YOLO-v1¶

ConvNet One-Stage Detector Object Detection

class lucid.models.YOLO_V1(in_channels: int, split_size: int, num_boxes: int, num_classes: int, lambda_coord: float = 5.0, lambda_noobj: float = 0.5)¶

The YOLO_V1 class implements the original YOLO (You Only Look Once) model for real-time object detection, as proposed by Redmon et al. (2016).

It divides the input image into an \(S \times S\) grid and predicts bounding boxes, objectness scores, and class probabilities for each cell.

Class Signature¶

class YOLO_V1(
    in_channels: int,
    split_size: int,
    num_boxes: int,
    num_classes: int,
    lambda_coord: float = 5.0,
    lambda_noobj: float = 0.5,
)

Parameters¶

in_channels (int): Number of input image channels, typically 3 for RGB.
split_size (int): Number of grid divisions per side (S), meaning the input is divided into \(S \times S\) cells.
num_boxes (int): Number of bounding boxes (B) predicted per grid cell.
num_classes (int): Number of object classes to predict (C).
lambda_coord (float): Weight for the coordinate loss (default: 5.0).
lambda_noobj (float): Weight for the no-object confidence loss (default: 0.5).

Input Format¶

The target tensor from the dataset should have shape:

(N, S, S, 5 * B + C)

Where: - S is split_size (grid size), - B is num_boxes (bounding boxes per cell), - C is num_classes.

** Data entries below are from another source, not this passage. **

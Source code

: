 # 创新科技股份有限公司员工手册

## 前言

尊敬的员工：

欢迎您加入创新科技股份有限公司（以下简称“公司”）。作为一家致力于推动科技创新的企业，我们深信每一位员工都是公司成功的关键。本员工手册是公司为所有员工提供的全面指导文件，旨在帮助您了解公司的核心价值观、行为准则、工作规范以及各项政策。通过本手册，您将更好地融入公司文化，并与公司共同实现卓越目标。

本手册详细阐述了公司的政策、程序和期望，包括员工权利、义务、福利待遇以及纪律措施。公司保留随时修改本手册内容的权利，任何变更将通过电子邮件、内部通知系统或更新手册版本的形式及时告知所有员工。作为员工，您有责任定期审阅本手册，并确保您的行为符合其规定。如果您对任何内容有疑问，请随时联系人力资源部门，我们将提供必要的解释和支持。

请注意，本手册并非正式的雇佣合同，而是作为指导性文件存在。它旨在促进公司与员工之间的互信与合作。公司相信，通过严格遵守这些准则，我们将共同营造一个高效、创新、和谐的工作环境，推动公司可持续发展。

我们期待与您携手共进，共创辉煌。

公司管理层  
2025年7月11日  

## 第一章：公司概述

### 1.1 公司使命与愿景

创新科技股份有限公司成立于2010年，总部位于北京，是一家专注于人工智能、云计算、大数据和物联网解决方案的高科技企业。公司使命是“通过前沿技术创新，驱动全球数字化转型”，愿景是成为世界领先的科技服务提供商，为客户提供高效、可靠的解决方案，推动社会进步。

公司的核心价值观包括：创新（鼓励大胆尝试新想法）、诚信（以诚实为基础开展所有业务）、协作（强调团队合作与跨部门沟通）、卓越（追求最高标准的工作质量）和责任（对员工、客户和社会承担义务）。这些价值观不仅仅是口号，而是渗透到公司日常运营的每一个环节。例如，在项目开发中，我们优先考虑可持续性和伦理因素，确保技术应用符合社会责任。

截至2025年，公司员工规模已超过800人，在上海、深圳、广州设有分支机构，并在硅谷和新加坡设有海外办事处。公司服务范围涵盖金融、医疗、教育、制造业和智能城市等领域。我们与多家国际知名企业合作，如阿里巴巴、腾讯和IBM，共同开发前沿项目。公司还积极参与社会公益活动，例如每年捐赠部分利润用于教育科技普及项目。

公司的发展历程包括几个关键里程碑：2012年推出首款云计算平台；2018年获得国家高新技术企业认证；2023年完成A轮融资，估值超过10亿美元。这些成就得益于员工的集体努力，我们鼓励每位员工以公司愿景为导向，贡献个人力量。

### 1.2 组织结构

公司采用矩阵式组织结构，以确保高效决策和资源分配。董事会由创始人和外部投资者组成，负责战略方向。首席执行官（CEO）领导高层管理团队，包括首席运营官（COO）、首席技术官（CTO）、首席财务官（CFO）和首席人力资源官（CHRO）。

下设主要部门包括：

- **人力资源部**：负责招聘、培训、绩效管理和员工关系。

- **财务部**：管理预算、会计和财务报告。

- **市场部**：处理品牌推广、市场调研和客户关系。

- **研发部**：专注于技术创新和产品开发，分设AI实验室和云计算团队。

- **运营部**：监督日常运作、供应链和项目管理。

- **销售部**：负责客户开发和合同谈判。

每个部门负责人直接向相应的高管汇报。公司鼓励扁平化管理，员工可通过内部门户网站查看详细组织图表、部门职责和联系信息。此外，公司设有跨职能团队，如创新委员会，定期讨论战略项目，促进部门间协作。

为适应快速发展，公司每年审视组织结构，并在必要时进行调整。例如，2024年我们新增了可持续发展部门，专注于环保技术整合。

Each vector at (i, j) of shape (5 * B + C) contains: - For each box (B): (x, y, w, h, conf) - For the cell: one-hot class vector of length C

Returns¶

Use the forward method for predictions:

preds = model(x)

preds (Tensor): Tensor of shape (N, S, S, B * 5 + C) containing all bounding box and classification predictions.

Loss is computed using:

loss = model.get_loss(x, target)

loss (Tensor): Scalar total loss for object detection, including coordinate, confidence, and classification losses.

Loss Formula¶

The total YOLO loss is defined as:

\[\begin{split}\mathcal{L} = \lambda_{\text{coord}} \sum_{i=0}^{S^2} \sum_{j=0}^{B} \mathbb{1}_{ij}^{\text{obj}} \left[ (x_i - \hat{x}_i)^2 + (y_i - \hat{y}_i)^2 \right] \\ + \lambda_{\text{coord}} \sum_{i=0}^{S^2} \sum_{j=0}^{B} \mathbb{1}_{ij}^{\text{obj}} \left[ (\sqrt{w_i} - \sqrt{\hat{w}_i})^2 + (\sqrt{h_i} - \sqrt{\hat{h}_i})^2 \right] \\ + \sum_{i=0}^{S^2} \sum_{j=0}^{B} \mathbb{1}_{ij}^{\text{obj}} (C_i - \hat{C}_i)^2 \\ + \lambda_{\text{noobj}} \sum_{i=0}^{S^2} \sum_{j=0}^{B} \mathbb{1}_{ij}^{\text{noobj}} (C_i - \hat{C}_i)^2 \\ + \sum_{i=0}^{S^2} \mathbb{1}_i^{\text{obj}} \sum_{c=1}^{C} (p_i(c) - \hat{p}_i(c))^2\end{split}\]

Where: - \(\mathbb{1}_{ij}^{\text{obj}}\) indicates that object exists in cell i for box j, - \(\hat{C}_i\) is the predicted confidence, - \((x_i, y_i, w_i, h_i)\) are bounding box values, - \(p_i(c)\) is the class probability.

Methods¶

YOLO_V1.forward(x: Tensor) → Tensor¶

YOLO_V1.get_loss(x: Tensor, target: Tensor) → Tensor¶

Examples¶

import lucid
import lucid.nn as nn
from lucid.models.objdet import YOLO_V1

model = YOLO_V1(
    in_channels=3,
    split_size=7,
    num_boxes=2,
    num_classes=20
)

# Forward pass
x = lucid.rand(16, 3, 448, 448)
preds = model(x)

# Compute loss
target = lucid.rand(16, 7, 7, 5 * 2 + 20)
loss = model.get_loss(x, target)

loss.backward()

Tip

YOLO expects bounding boxes as relative coordinates: - x, y are center positions relative to the grid cell. - w, h are normalized by image width and height.

Warning

The most confident bounding box (highest IoU with ground truth) is chosen for loss computation. Make sure your dataset follows the expected shape: (N, S, S, 5 * B + C).